On July 26, 1980, Labatt, Molson, and Carling O’Keefe locked out their unionized workers on the threat of a strike, and stopped distributing beer in BC. Since the Big Three produced all the beer sold in the province at that time, their strategy was to create a beer drought that would turn the public against the unions. What they didn’t count on was John Mitchell.
Mitchell was co-owner and manager of the Troller Pub in Horseshoe Bay. It was a popular local, reminiscent of the pubs in his native England. The only thing missing was the flavourful Real Ale he had enjoyed in his youth. In contrast, what passed for beer in BC then was “pale yellow, bland, fizzy swill that embodied the Myth of the Three Cs—that beer must be cold, clear, and carbonated,” recalled Mitchell.

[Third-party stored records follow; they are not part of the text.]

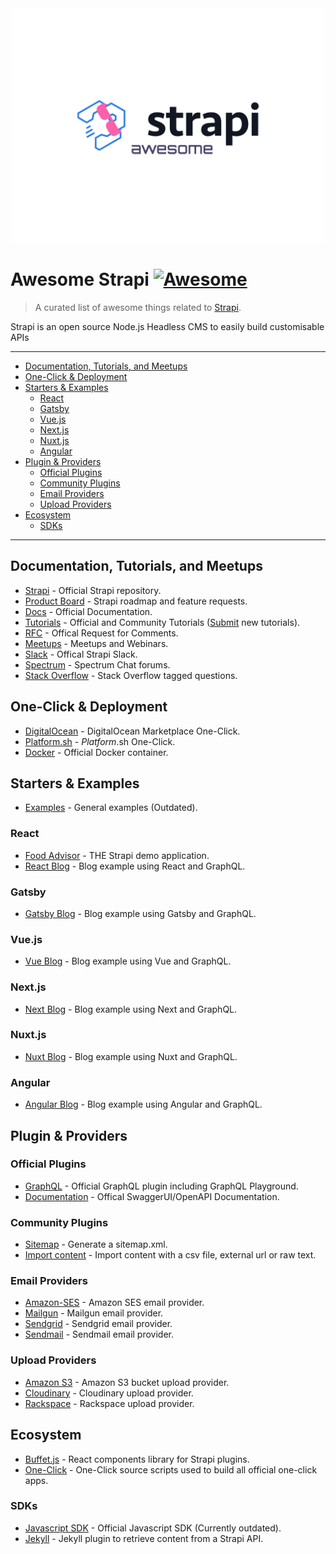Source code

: <div align="center">
  <div>
    <img width="500" height="375" src="media/awesome-strapi-logo.png" alt="Awesome Strapi">
  </div>
</div>

# Awesome Strapi [![Awesome](https://cdn.rawgit.com/sindresorhus/awesome/d7305f38d29fed78fa85652e3a63e154dd8e8829/media/badge.svg)](https://github.com/sindresorhus/awesome)

> A curated list of awesome things related to [Strapi](https://github.com/strapi/strapi).

Strapi is an open source Node.js Headless CMS to easily build customisable APIs

---

<!-- vscode-markdown-toc -->
* [Documentation, Tutorials, and Meetups](#DocumentationTutorialsandMeetups)
* [One-Click & Deployment](#One-ClickDeployment)
* [Starters & Examples](#StartersExamples)
	* [React](#React)
	* [Gatsby](#Gatsby)
	* [Vue.js](#Vue.js)
	* [Next.js](#Next.js)
	* [Nuxt.js](#Nuxt.js)
	* [Angular](#Angular)
* [Plugin & Providers](#PluginProviders)
	* [Official Plugins](#OfficialPlugins)
	* [Community Plugins](#CommunityPlugins)
	* [Email Providers](#EmailProviders)
	* [Upload Providers](#UploadProviders)
* [Ecosystem](#Ecosystem)
	* [SDKs](#SDKs)

<!-- vscode-markdown-toc-config
	numbering=false
	autoSave=true
	/vscode-markdown-toc-config -->
<!-- /vscode-markdown-toc -->

---

## <a name='DocumentationTutorialsandMeetups'></a>Documentation, Tutorials, and Meetups

- [Strapi](https://github.com/strapi/strapi) - Official Strapi repository.
- [Product Board](https://portal.productboard.com/strapi/) - Strapi roadmap and feature requests.
- [Docs](https://strapi.io/documentation/3.0.0-beta.x/getting-started/introduction.html) - Official Documentation.
- [Tutorials](https://strapi.io/tutorials) - Official and Community Tutorials ([Submit](https://github.com/strapi/strapi-tutorials) new tutorials).
- [RFC](https://github.com/strapi/rfcs) - Offical Request for Comments.
- [Meetups](https://github.com/strapi/strapi-meetups) - Meetups and Webinars.
- [Slack](http://slack.strapi.io/) - Offical Strapi Slack.
- [Spectrum](https://spectrum.chat/strapi) - Spectrum Chat forums.
- [Stack Overflow](https://stackoverflow.com/questions/tagged/strapi) - Stack Overflow tagged questions.

## <a name='One-ClickDeployment'></a>One-Click & Deployment

- [DigitalOcean](https://marketplace.digitalocean.com/apps/strapi) - DigitalOcean Marketplace One-Click.
- [Platform.sh](https://console.platform.sh/projects/create-project?template=https://raw.githubusercontent.com/platformsh/template-builder/master/templates/strapi/.platform.template.yaml&utm_content=strapi&utm_source=github&utm_medium=button&utm_campaign=deploy_on_platform) - _Platform_.sh One-Click.
- [Docker](https://github.com/strapi/strapi-docker) - Official Docker container.

## <a name='StartersExamples'></a>Starters & Examples

- [Examples](https://github.com/strapi/strapi-examples) - General examples (Outdated).

### <a name='React'></a>React

- [Food Advisor](https://github.com/strapi/foodadvisor) - THE Strapi demo application.
- [React Blog](https://github.com/strapi/strapi-starter-react-blog) - Blog example using React and GraphQL.

### <a name='Gatsby'></a>Gatsby

- [Gatsby Blog](https://github.com/strapi/strapi-starter-gatsby-blog) - Blog example using Gatsby and GraphQL.

### <a name='Vue.js'></a>Vue.js

- [Vue Blog](https://github.com/strapi/strapi-starter-vue-blog) - Blog example using Vue and GraphQL.

### <a name='Next.js'></a>Next.js

- [Next Blog](https://github.com/strapi/strapi-starter-next-blog) - Blog example using Next and GraphQL.

### <a name='Nuxt.js'></a>Nuxt.js

- [Nuxt Blog](https://github.com/strapi/strapi-starter-nuxt-blog) - Blog example using Nuxt and GraphQL.

### <a name='Angular'></a>Angular

- [Angular Blog](https://github.com/strapi/strapi-starter-angular-blog) - Blog example using Angular and GraphQL.

## <a name='PluginProviders'></a>Plugin & Providers

### <a name='OfficialPlugins'></a>Official Plugins

- [GraphQL](https://github.com/strapi/strapi/tree/master/packages/strapi-plugin-graphql) - Official GraphQL plugin including GraphQL Playground.
- [Documentation](https://github.com/strapi/strapi/tree/master/packages/strapi-plugin-documentation) - Offical SwaggerUI/OpenAPI Documentation.

### <a name='CommunityPlugins'></a>Community Plugins

- [Sitemap](https://github.com/boazpoolman/strapi-plugin-sitemap) - Generate a sitemap.xml.
- [Import content](https://github.com/pouyamiralayi/strapi-import-content-plugin-tutorial) - Import content with a csv file, external url or raw text.

### <a name='EmailProviders'></a>Email Providers

- [Amazon-SES](https://github.com/strapi/strapi/tree/master/packages/strapi-provider-email-amazon-ses) - Amazon SES email provider.
- [Mailgun](https://github.com/strapi/strapi/tree/master/packages/strapi-provider-email-mailgun) - Mailgun email provider.
- [Sendgrid](https://github.com/strapi/strapi/tree/master/packages/strapi-provider-email-sendgrid) - Sendgrid email provider.
- [Sendmail](https://github.com/strapi/strapi/tree/master/packages/strapi-provider-email-sendmail) - Sendmail email provider.

### <a name='UploadProviders'></a>Upload Providers

- [Amazon S3](https://github.com/strapi/strapi/tree/master/packages/strapi-provider-upload-aws-s3) - Amazon S3 bucket upload provider.
- [Cloudinary](https://github.com/strapi/strapi/tree/master/packages/strapi-provider-upload-cloudinary) - Cloudinary upload provider.
- [Rackspace](https://github.com/strapi/strapi/tree/master/packages/strapi-provider-upload-rackspace) - Rackspace upload provider.

## <a name='Ecosystem'></a>Ecosystem

- [Buffet.js](https://github.com/strapi/buffet) - React components library for Strapi plugins.
- [One-Click](https://github.com/strapi/one-click-deploy) - One-Click source scripts used to build all official one-click apps.

### <a name='SDKs'></a>SDKs

- [Javascript SDK](https://github.com/strapi/strapi-sdk-javascript) - Official Javascript SDK (Currently outdated).
- [Jekyll](https://github.com/strapi/jekyll-strapi) - Jekyll plugin to retrieve content from a Strapi API.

In the first couple weeks of the lockout, only cider was available for sale. Then, the Liquor Administration Branch imported beer from Washington state as a stop-gap, but that lasted for only three weeks before there was, again, no beer to be sold. Mitchell resolved to brew his own beer for Troller, an idea he had first read about in The Illustrated London News. However, due to tied-house restrictions, brewpubs were illegal in BC. This would have to be changed.
Mitchell first lobbied Allan Gould, General Manager of the BC Liquor Administration Branch. Gould was supportive, but advised him that a presentation would need to be given to the Minister of Consumer and Corporate Affairs, Peter Hyndman, if any amendments to the Liquor Control and Licensing Act were to be made.
^ John Mitchell and his son, Andrew, toast with the first pints of Bay Ale served at Troller Pub in June 1982.
Not being a brewer or familiar with brewery operations, Mitchell was at a bit of a loss as to how to proceed. But as luck would have it, Roger Cross, a Troller regular, passed along an article from The Harrowsmith Reader II written by Frank Appleton on the decline of Canadian beer quality and how to homebrew. Mitchell contacted him the following day and the two subsequently formulated a plan for Canada’s first brewpub to present to Hyndman.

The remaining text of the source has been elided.